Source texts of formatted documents
• • • • • • •

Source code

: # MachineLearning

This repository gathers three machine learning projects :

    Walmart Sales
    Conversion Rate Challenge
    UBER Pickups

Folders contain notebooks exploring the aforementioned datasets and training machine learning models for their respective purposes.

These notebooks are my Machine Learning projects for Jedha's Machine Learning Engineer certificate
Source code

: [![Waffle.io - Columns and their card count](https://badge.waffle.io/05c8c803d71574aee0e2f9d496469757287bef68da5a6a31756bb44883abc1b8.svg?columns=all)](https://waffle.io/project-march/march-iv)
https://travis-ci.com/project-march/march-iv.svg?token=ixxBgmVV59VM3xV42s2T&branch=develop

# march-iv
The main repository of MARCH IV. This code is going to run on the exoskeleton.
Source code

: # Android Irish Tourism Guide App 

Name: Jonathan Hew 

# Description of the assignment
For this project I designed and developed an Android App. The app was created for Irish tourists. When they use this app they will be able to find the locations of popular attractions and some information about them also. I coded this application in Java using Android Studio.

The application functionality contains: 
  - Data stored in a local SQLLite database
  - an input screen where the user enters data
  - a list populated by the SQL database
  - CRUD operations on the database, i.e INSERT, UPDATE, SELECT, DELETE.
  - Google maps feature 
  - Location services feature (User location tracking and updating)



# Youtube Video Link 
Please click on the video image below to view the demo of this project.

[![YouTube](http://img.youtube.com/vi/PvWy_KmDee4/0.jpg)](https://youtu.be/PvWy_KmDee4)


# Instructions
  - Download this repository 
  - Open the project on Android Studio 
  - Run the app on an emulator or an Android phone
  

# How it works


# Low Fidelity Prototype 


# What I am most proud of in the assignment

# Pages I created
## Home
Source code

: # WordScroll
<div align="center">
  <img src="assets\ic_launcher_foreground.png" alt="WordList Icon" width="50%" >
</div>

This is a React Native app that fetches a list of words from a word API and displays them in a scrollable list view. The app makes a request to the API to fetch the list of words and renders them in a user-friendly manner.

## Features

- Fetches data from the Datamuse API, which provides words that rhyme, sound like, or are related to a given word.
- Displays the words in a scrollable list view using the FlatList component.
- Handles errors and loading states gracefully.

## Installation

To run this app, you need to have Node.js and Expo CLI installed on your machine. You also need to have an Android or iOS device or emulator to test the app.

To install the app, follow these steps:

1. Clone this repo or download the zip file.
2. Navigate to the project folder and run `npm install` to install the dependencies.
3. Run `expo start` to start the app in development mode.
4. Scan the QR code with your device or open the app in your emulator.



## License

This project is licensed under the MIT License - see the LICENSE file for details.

• • • • • • •

EXERCISE >>
For the string "using", give the number of lines in the records that contain it and nothing besides.

REPLY TO THE EXERCISE >>
2